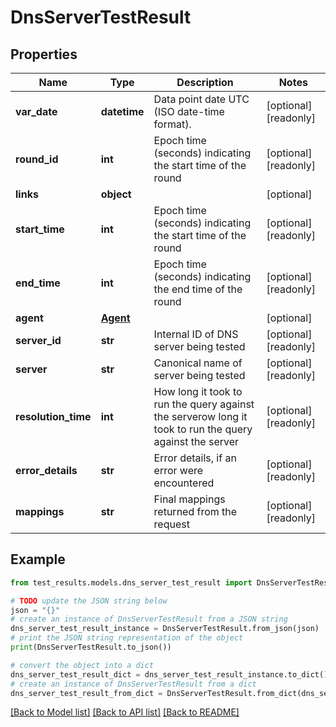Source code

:# DnsServerTestResult


## Properties

Name | Type | Description | Notes
------------ | ------------- | ------------- | -------------
**var_date** | **datetime** | Data point date UTC (ISO date-time format). | [optional] [readonly] 
**round_id** | **int** | Epoch time (seconds) indicating the start time of the round | [optional] [readonly] 
**links** | **object** |  | [optional] 
**start_time** | **int** | Epoch time (seconds) indicating the start time of the round | [optional] [readonly] 
**end_time** | **int** | Epoch time (seconds) indicating the end time of the round | [optional] [readonly] 
**agent** | [**Agent**](Agent.md) |  | [optional] 
**server_id** | **str** | Internal ID of DNS server being tested | [optional] [readonly] 
**server** | **str** | Canonical name of server being tested | [optional] [readonly] 
**resolution_time** | **int** | How long it took to run the query against the serverow long it took to run the query against the server | [optional] [readonly] 
**error_details** | **str** | Error details, if an error were encountered | [optional] [readonly] 
**mappings** | **str** | Final mappings returned from the request | [optional] [readonly] 

## Example

```python
from test_results.models.dns_server_test_result import DnsServerTestResult

# TODO update the JSON string below
json = "{}"
# create an instance of DnsServerTestResult from a JSON string
dns_server_test_result_instance = DnsServerTestResult.from_json(json)
# print the JSON string representation of the object
print(DnsServerTestResult.to_json())

# convert the object into a dict
dns_server_test_result_dict = dns_server_test_result_instance.to_dict()
# create an instance of DnsServerTestResult from a dict
dns_server_test_result_from_dict = DnsServerTestResult.from_dict(dns_server_test_result_dict)
```
[[Back to Model list]](../README.md#documentation-for-models) [[Back to API list]](../README.md#documentation-for-api-endpoints) [[Back to README]](../README.md)


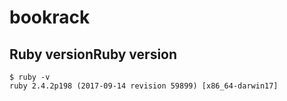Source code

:# bookrack

## Ruby versionRuby version

```shell script
$ ruby -v
ruby 2.4.2p198 (2017-09-14 revision 59899) [x86_64-darwin17]
```

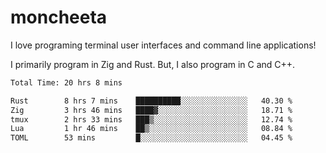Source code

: # moncheeta

I love programing terminal user interfaces and command line applications!

I primarily program in Zig and Rust. But, I also program in C and C++.

<!--START_SECTION:waka-->

```txt
Total Time: 20 hrs 8 mins

Rust        8 hrs 7 mins    ██████████░░░░░░░░░░░░░░░   40.30 %
Zig         3 hrs 46 mins   ████▓░░░░░░░░░░░░░░░░░░░░   18.71 %
tmux        2 hrs 33 mins   ███▒░░░░░░░░░░░░░░░░░░░░░   12.74 %
Lua         1 hr 46 mins    ██▒░░░░░░░░░░░░░░░░░░░░░░   08.84 %
TOML        53 mins         █░░░░░░░░░░░░░░░░░░░░░░░░   04.45 %
```

<!--END_SECTION:waka-->
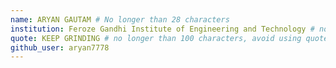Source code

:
 ```yaml
---
name: ARYAN GAUTAM # No longer than 28 characters
institution: Feroze Gandhi Institute of Engineering and Technology # no longer than 58 characters
quote: KEEP GRINDING # no longer than 100 characters, avoid using quotes(") to guarantee the format remains the same.
github_user: aryan7778
---
```

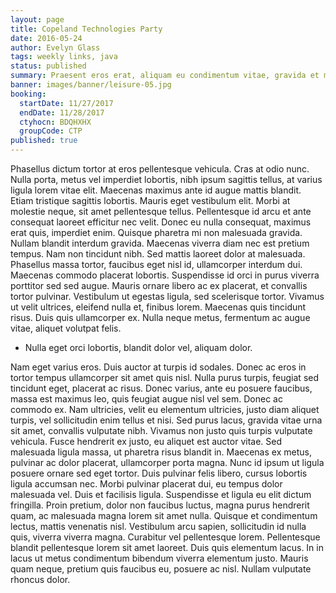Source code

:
 ```yaml
---
layout: page
title: Copeland Technologies Party
date: 2016-05-24
author: Evelyn Glass
tags: weekly links, java
status: published
summary: Praesent eros erat, aliquam eu condimentum vitae, gravida et massa.
banner: images/banner/leisure-05.jpg
booking:
  startDate: 11/27/2017
  endDate: 11/28/2017
  ctyhocn: BDQHXHX
  groupCode: CTP
published: true
---
```

Phasellus dictum tortor at eros pellentesque vehicula. Cras at odio nunc. Nulla porta, metus vel imperdiet lobortis, nibh ipsum sagittis tellus, at varius ligula lorem vitae elit. Maecenas maximus ante id augue mattis blandit. Etiam tristique sagittis lobortis. Mauris eget vestibulum elit. Morbi at molestie neque, sit amet pellentesque tellus. Pellentesque id arcu et ante consequat laoreet efficitur nec velit. Donec eu nulla consequat, maximus erat quis, imperdiet enim.
Quisque pharetra mi non malesuada gravida. Nullam blandit interdum gravida. Maecenas viverra diam nec est pretium tempus. Nam non tincidunt nibh. Sed mattis laoreet dolor at malesuada. Phasellus massa tortor, faucibus eget nisl id, ullamcorper interdum dui. Maecenas commodo placerat lobortis. Suspendisse id orci in purus viverra porttitor sed sed augue. Mauris ornare libero ac ex placerat, et convallis tortor pulvinar. Vestibulum ut egestas ligula, sed scelerisque tortor. Vivamus ut velit ultrices, eleifend nulla et, finibus lorem. Maecenas quis tincidunt risus. Duis quis ullamcorper ex. Nulla neque metus, fermentum ac augue vitae, aliquet volutpat felis.

* Nulla eget orci lobortis, blandit dolor vel, aliquam dolor.

Nam eget varius eros. Duis auctor at turpis id sodales. Donec ac eros in tortor tempus ullamcorper sit amet quis nisl. Nulla purus turpis, feugiat sed tincidunt eget, placerat ac risus. Donec varius, ante eu posuere faucibus, massa est maximus leo, quis feugiat augue nisl vel sem. Donec ac commodo ex. Nam ultricies, velit eu elementum ultricies, justo diam aliquet turpis, vel sollicitudin enim tellus et nisi. Sed purus lacus, gravida vitae urna sit amet, convallis vulputate nibh. Vivamus non justo quis turpis vulputate vehicula. Fusce hendrerit ex justo, eu aliquet est auctor vitae. Sed malesuada ligula massa, ut pharetra risus blandit in.
Maecenas ex metus, pulvinar ac dolor placerat, ullamcorper porta magna. Nunc id ipsum ut ligula posuere ornare sed eget tortor. Duis pulvinar felis libero, cursus lobortis ligula accumsan nec. Morbi pulvinar placerat dui, eu tempus dolor malesuada vel. Duis et facilisis ligula. Suspendisse et ligula eu elit dictum fringilla. Proin pretium, dolor non faucibus luctus, magna purus hendrerit quam, ac malesuada magna lorem sit amet nulla. Quisque et condimentum lectus, mattis venenatis nisl. Vestibulum arcu sapien, sollicitudin id nulla quis, viverra viverra magna. Curabitur vel pellentesque lorem. Pellentesque blandit pellentesque lorem sit amet laoreet. Duis quis elementum lacus. In in lacus ut metus condimentum bibendum viverra elementum justo. Mauris quam neque, pretium quis faucibus eu, posuere ac nisl. Nullam vulputate rhoncus dolor.
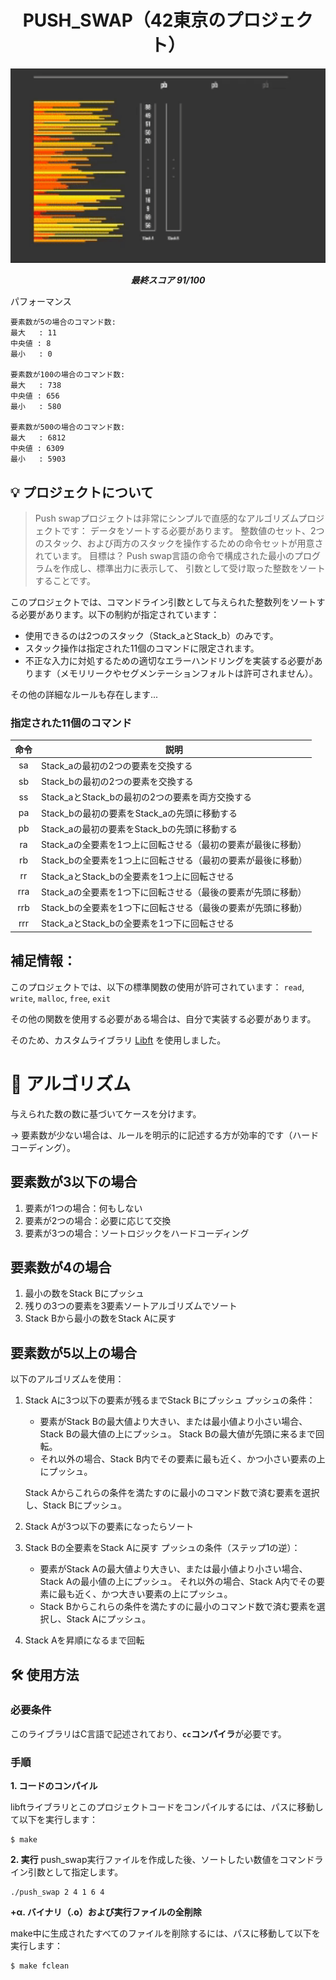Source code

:<h1 align="center">
	PUSH_SWAP（42東京のプロジェクト）
</h1>

<p align="center">
	<img src="./images/push_swap.gif" width="700">
</p>

<p align="center">
	<b><i>最終スコア 91/100</i></b><br>
</p>

パフォーマンス
```shell
要素数が5の場合のコマンド数:
最大   : 11
中央値 : 8
最小   : 0

要素数が100の場合のコマンド数:
最大   : 738
中央値 : 656
最小   : 580

要素数が500の場合のコマンド数:
最大   : 6812
中央値 : 6309
最小   : 5903
```

## 💡 プロジェクトについて

> Push swapプロジェクトは非常にシンプルで直感的なアルゴリズムプロジェクトです：
データをソートする必要があります。
整数値のセット、2つのスタック、および両方のスタックを操作するための命令セットが用意されています。
目標は？ Push swap言語の命令で構成された最小のプログラムを作成し、標準出力に表示して、
引数として受け取った整数をソートすることです。

このプロジェクトでは、コマンドライン引数として与えられた整数列をソートする必要があります。以下の制約が指定されています：

* 使用できるのは2つのスタック（Stack_aとStack_b）のみです。
* スタック操作は指定された11個のコマンドに限定されます。
* 不正な入力に対処するための適切なエラーハンドリングを実装する必要があります（メモリリークやセグメンテーションフォルトは許可されません）。

その他の詳細なルールも存在します...

### 指定された11個のコマンド

| 命令           | 説明                                   |
|:-------------:|---------------------------------------|
| sa            | Stack_aの最初の2つの要素を交換する      |
| sb            | Stack_bの最初の2つの要素を交換する      |
| ss            | Stack_aとStack_bの最初の2つの要素を両方交換する |
| pa            | Stack_bの最初の要素をStack_aの先頭に移動する |
| pb            | Stack_aの最初の要素をStack_bの先頭に移動する |
| ra            | Stack_aの全要素を1つ上に回転させる（最初の要素が最後に移動） |
| rb            | Stack_bの全要素を1つ上に回転させる（最初の要素が最後に移動） |
| rr            | Stack_aとStack_bの全要素を1つ上に回転させる |
| rra           | Stack_aの全要素を1つ下に回転させる（最後の要素が先頭に移動） |
| rrb           | Stack_bの全要素を1つ下に回転させる（最後の要素が先頭に移動） |
| rrr           | Stack_aとStack_bの全要素を1つ下に回転させる |

## 補足情報：

このプロジェクトでは、以下の標準関数の使用が許可されています：
`read`, `write`, `malloc`, `free`, `exit`

その他の関数を使用する必要がある場合は、自分で実装する必要があります。

そのため、カスタムライブラリ [Libft](https://github.com/jayjayjay-hub/libft) を使用しました。

# 🚀 アルゴリズム

与えられた数の数に基づいてケースを分けます。

→ 要素数が少ない場合は、ルールを明示的に記述する方が効率的です（ハードコーディング）。

## 要素数が3以下の場合

1. 要素が1つの場合：何もしない
2. 要素が2つの場合：必要に応じて交換
3. 要素が3つの場合：ソートロジックをハードコーディング

## 要素数が4の場合

1. 最小の数をStack Bにプッシュ
2. 残りの3つの要素を3要素ソートアルゴリズムでソート
3. Stack Bから最小の数をStack Aに戻す

## 要素数が5以上の場合

以下のアルゴリズムを使用：

1. Stack Aに3つ以下の要素が残るまでStack Bにプッシュ
   プッシュの条件：
   * 要素がStack Bの最大値より大きい、または最小値より小さい場合、Stack Bの最大値の上にプッシュ。
     Stack Bの最大値が先頭に来るまで回転。
   * それ以外の場合、Stack B内でその要素に最も近く、かつ小さい要素の上にプッシュ。

   Stack Aからこれらの条件を満たすのに最小のコマンド数で済む要素を選択し、Stack Bにプッシュ。

2. Stack Aが3つ以下の要素になったらソート

3. Stack Bの全要素をStack Aに戻す
   プッシュの条件（ステップ1の逆）：
   * 要素がStack Aの最大値より大きい、または最小値より小さい場合、Stack Aの最小値の上にプッシュ。
     それ以外の場合、Stack A内でその要素に最も近く、かつ大きい要素の上にプッシュ。
   * Stack Bからこれらの条件を満たすのに最小のコマンド数で済む要素を選択し、Stack Aにプッシュ。

4. Stack Aを昇順になるまで回転

## 🛠️ 使用方法

### 必要条件

このライブラリはC言語で記述されており、**`cc`コンパイラ**が必要です。

### 手順

**1. コードのコンパイル**

libftライブラリとこのプロジェクトコードをコンパイルするには、パスに移動して以下を実行します：

```shell
$ make
```

**2. 実行**
push_swap実行ファイルを作成した後、ソートしたい数値をコマンドライン引数として指定します。

```shell
./push_swap 2 4 1 6 4
```

**+α. バイナリ（.o）および実行ファイルの全削除**

make中に生成されたすべてのファイルを削除するには、パスに移動して以下を実行します：

```shell
$ make fclean
```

## Work instructions:
Everything from the line with "vel, aliquam dolor." through the line with "Nam eget varius" in the listing above must be retyped exactly, with nothing added.

## Exercise solution:
* Nulla eget orci lobortis, blandit dolor vel, aliquam dolor.

Nam eget varius eros. Duis auctor at turpis id sodales. Donec ac eros in tortor tempus ullamcorper sit amet quis nisl. Nulla purus turpis, feugiat sed tincidunt eget, placerat ac risus. Donec varius, ante eu posuere faucibus, massa est maximus leo, quis feugiat augue nisl vel sem. Donec ac commodo ex. Nam ultricies, velit eu elementum ultricies, justo diam aliquet turpis, vel sollicitudin enim tellus et nisi. Sed purus lacus, gravida vitae urna sit amet, convallis vulputate nibh. Vivamus non justo quis turpis vulputate vehicula. Fusce hendrerit ex justo, eu aliquet est auctor vitae. Sed malesuada ligula massa, ut pharetra risus blandit in.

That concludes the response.